I remember back to the early 1980s when I first moved out west to go to school at New Mexico Tech. Love Canal, the first Superfund site, was still in the news and I was studying earth science with an ambition toward contributing to the environmental movement. I was writing to a childhood friend and proclaimed, “Is this a great country or what? I have the opportunity pursue my dreams. I can grow up to be whatever I want!” I didn’t fully understand until years later that not everybody had the same opportunities as I had. I was born on 2nd base and didn’t even know it! My family was by no means wealthy, but we had stability and sufficient resources to live in a nice neighborhood and go to good schools. All I had to do was to work moderately hard and not screw up too badly. I have since come to understand that many in our society don’t have nearly the same opportunities and they certainly have far less margin for error.

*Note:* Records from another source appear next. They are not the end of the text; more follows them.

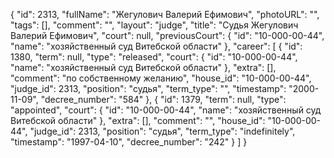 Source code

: {
    "id": 2313,
    "fullName": "Жегулович Валерий Ефимович",
    "photoURL": "",
    "tags": [],
    "comment": "",
    "layout": "judge",
    "title": "Судья Жегулович Валерий Ефимович",
    "court": null,
    "previousCourt": {
        "id": "10-000-00-44",
        "name": "хозяйственный суд Витебской области"
    },
    "career": [
        {
            "id": 1380,
            "term": null,
            "type": "released",
            "court": {
                "id": "10-000-00-44",
                "name": "хозяйственный суд Витебской области"
            },
            "extra": [],
            "comment": "по собственному желанию",
            "house_id": "10-000-00-44",
            "judge_id": 2313,
            "position": "судья",
            "term_type": "",
            "timestamp": "2000-11-09",
            "decree_number": "584"
        },
        {
            "id": 1379,
            "term": null,
            "type": "appointed",
            "court": {
                "id": "10-000-00-44",
                "name": "хозяйственный суд Витебской области"
            },
            "extra": [],
            "comment": "",
            "house_id": "10-000-00-44",
            "judge_id": 2313,
            "position": "судья",
            "term_type": "indefinitely",
            "timestamp": "1997-04-10",
            "decree_number": "242"
        }
    ]
} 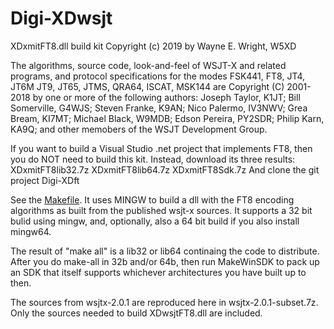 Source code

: # Digi-XDwsjt
XDxmitFT8.dll build kit
Copyright (c) 2019 by Wayne E. Wright, W5XD

 The algorithms, source code, look-and-feel of WSJT-X and related programs, and
 protocol specifications for the modes FSK441, FT8, JT4, JT6M JT9, JT65, JTMS, QRA64,
 ISCAT, MSK144 are Copyright (C) 2001-2018 by one or more of the following authors:
 Joseph Taylor, K1JT; Bill Somerville, G4WJS; Steven Franke, K9AN; Nico Palermo, 
 IV3NWV; Grea Bream, KI7MT; Michael Black, W9MDB; Edson Pereira, PY2SDR; Philip Karn,
 KA9Q; and other memobers of the WSJT Development Group.

If you want to build a Visual Studio .net project that implements FT8, then
you do NOT need to build this kit. Instead, download its three results:
	XDxmitFT8lib32.7z
	XDxmitFT8lib64.7z
	XDxmitFT8Sdk.7z
And clone the git project Digi-XDft

See the <a href='Makefile'>Makefile</a>.
It uses MINGW to build a dll with the FT8 encoding algorithms as built from 
the published wsjt-x sources. It supports a 32 bit bulid using mingw, and,
optionally, also a 64 bit build if you also install mingw64.

The result of "make all" is a lib32 or lib64 continaing the code to
distribute. After you do make-all in 32b and/or 64b, then run
MakeWinSDK to pack up an SDK that itself supports whichever
architectures you have built up to then.


The sources from wsjtx-2.0.1 are reproduced here in wsjtx-2.0.1-subset.7z. Only the sources needed to build XDwsjtFT8.dll are included.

I’m grateful for all the advantages I’ve received. And like any good Democrat, I want to “pay if forward” (https://www.nytimes.com/2014/03/16/opinion/sunday/the-science-of-paying-it-forward.html). I can’t undo the privilege conferred on me by birth and gender and race. But I can use my many advantages along with some of my time, and money, and energy to help elect democrats and to work to create a society that offers improved opportunities for all. And that is why I am a Democrat.